Former New Brunswick Premier and former Ambassador to Washington Frank McKenna came to Babel the other day. He told a rapt audience of TD Bank customers about the two greatest threats to world peace and prosperity. From the way he explained the two scenarios, it was hard to say which was worse.
Since the concern about Iran is over nuclear weapons controlled by a theocracy (a country ruled by religion), he gave top billing to the Persians. People in the west do not appreciate the capabilities of Iran and believe the nuclear threat is a long way away. The problem is that Iran can easily turn off the tap on about 20 per cent of the world’s oil supply by simply closing the Strait of Hormuz. The United States would be the country hardest hit by that embargo and that country would have to go to war with Iran. In turn, America’s ally, Israel, would be bombed into a nuclear wasteland unless Israel can take out Iran’s nuclear capability first. It is a chilling story.
Luckily, McKenna believes the current peace feelers to the west from the Iranian leadership are genuine. He feels sure that tensions can be eased if the Iranians see the benefits in cooling the threats to their Middle East neighbours.

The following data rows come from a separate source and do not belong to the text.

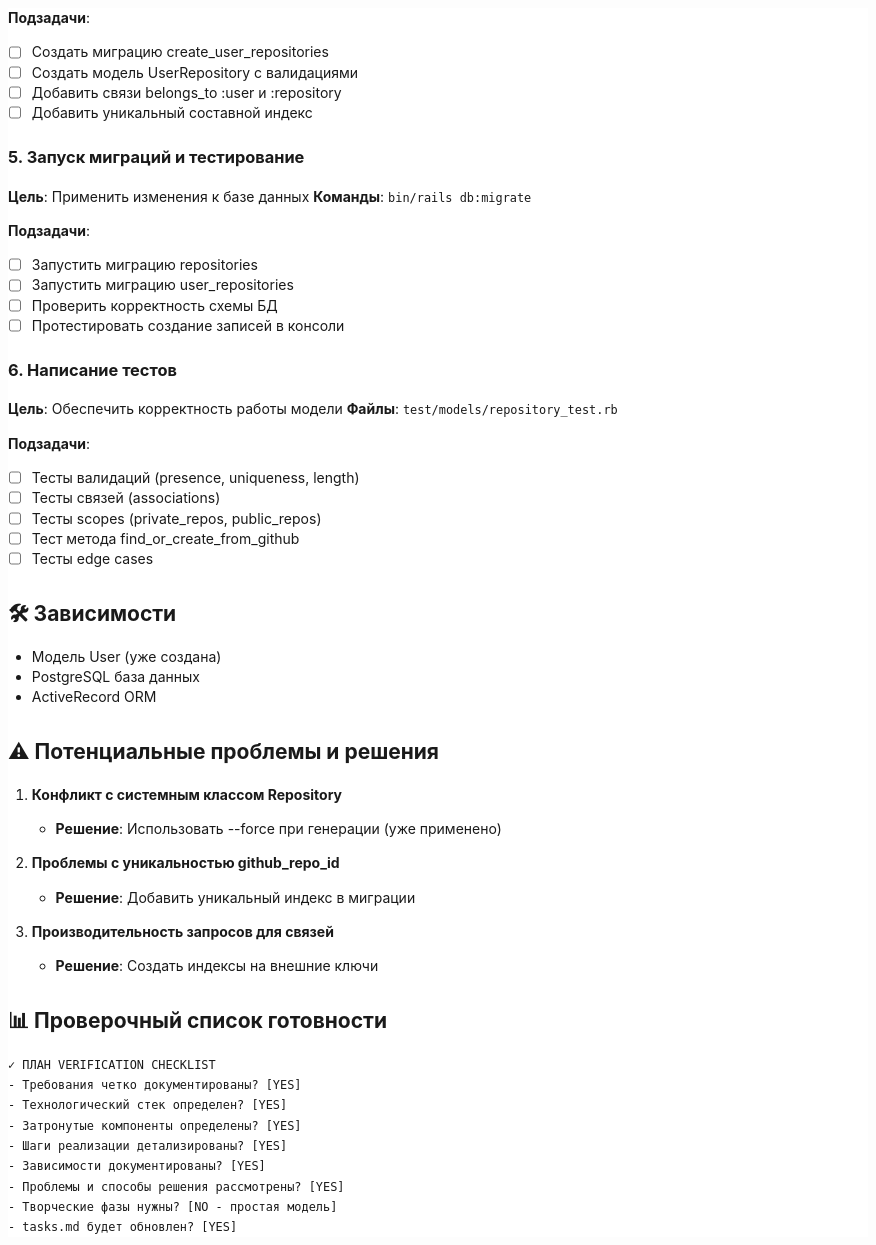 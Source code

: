 **Подзадачи**:
- [ ] Создать миграцию create_user_repositories
- [ ] Создать модель UserRepository с валидациями
- [ ] Добавить связи belongs_to :user и :repository
- [ ] Добавить уникальный составной индекс

### 5. Запуск миграций и тестирование
**Цель**: Применить изменения к базе данных
**Команды**: `bin/rails db:migrate`

**Подзадачи**:
- [ ] Запустить миграцию repositories
- [ ] Запустить миграцию user_repositories  
- [ ] Проверить корректность схемы БД
- [ ] Протестировать создание записей в консоли

### 6. Написание тестов
**Цель**: Обеспечить корректность работы модели
**Файлы**: `test/models/repository_test.rb`

**Подзадачи**:
- [ ] Тесты валидаций (presence, uniqueness, length)
- [ ] Тесты связей (associations)
- [ ] Тесты scopes (private_repos, public_repos)
- [ ] Тест метода find_or_create_from_github
- [ ] Тесты edge cases

## 🛠 Зависимости
- Модель User (уже создана)
- PostgreSQL база данных
- ActiveRecord ORM

## ⚠️ Потенциальные проблемы и решения
1. **Конфликт с системным классом Repository**
   - **Решение**: Использовать --force при генерации (уже применено)

2. **Проблемы с уникальностью github_repo_id**
   - **Решение**: Добавить уникальный индекс в миграции

3. **Производительность запросов для связей**
   - **Решение**: Создать индексы на внешние ключи

## 📊 Проверочный список готовности

```
✓ ПЛАН VERIFICATION CHECKLIST
- Требования четко документированы? [YES]
- Технологический стек определен? [YES] 
- Затронутые компоненты определены? [YES]
- Шаги реализации детализированы? [YES]
- Зависимости документированы? [YES]
- Проблемы и способы решения рассмотрены? [YES]
- Творческие фазы нужны? [NO - простая модель]
- tasks.md будет обновлен? [YES]
```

His other scenario offered fewer solutions. As the former ambassador to Washington, he is well tuned in to American politics. He sees the intransigence of American politicians as extremely serious. He explains that no matter who wins the White House, the House of Representatives or the Senate later this year, the parties will remain locked in vicious combat over taxes and spending. He sees the politicians as so entrenched in their ideological positions that they could cause a deadlock that would throw the U.S. and then the rest of the world into a bottomless recession.
He says Canada is being caught up in the U.S.problems whether we like it or not. At the same time, he sees Canadian politicians as far more flexible. He noted that we have a former New Democrat running the federal Liberal Party, a former Liberal running the New Democrats and Mr. Harper changing Canada into an oil producing country—if he can ever get the oil south to the Texas refineries or to the east or west coasts. Mr. Mckenna sees the pipeline problems as easily solved.
Mr. McKenna is obviously enjoying his role spreading sunshine for the bank. And the bank customers certainly enjoyed his presentation. He did it with humour and a confident delivery. We should also mention that the bank served coffee and cookies. The cookies were very good!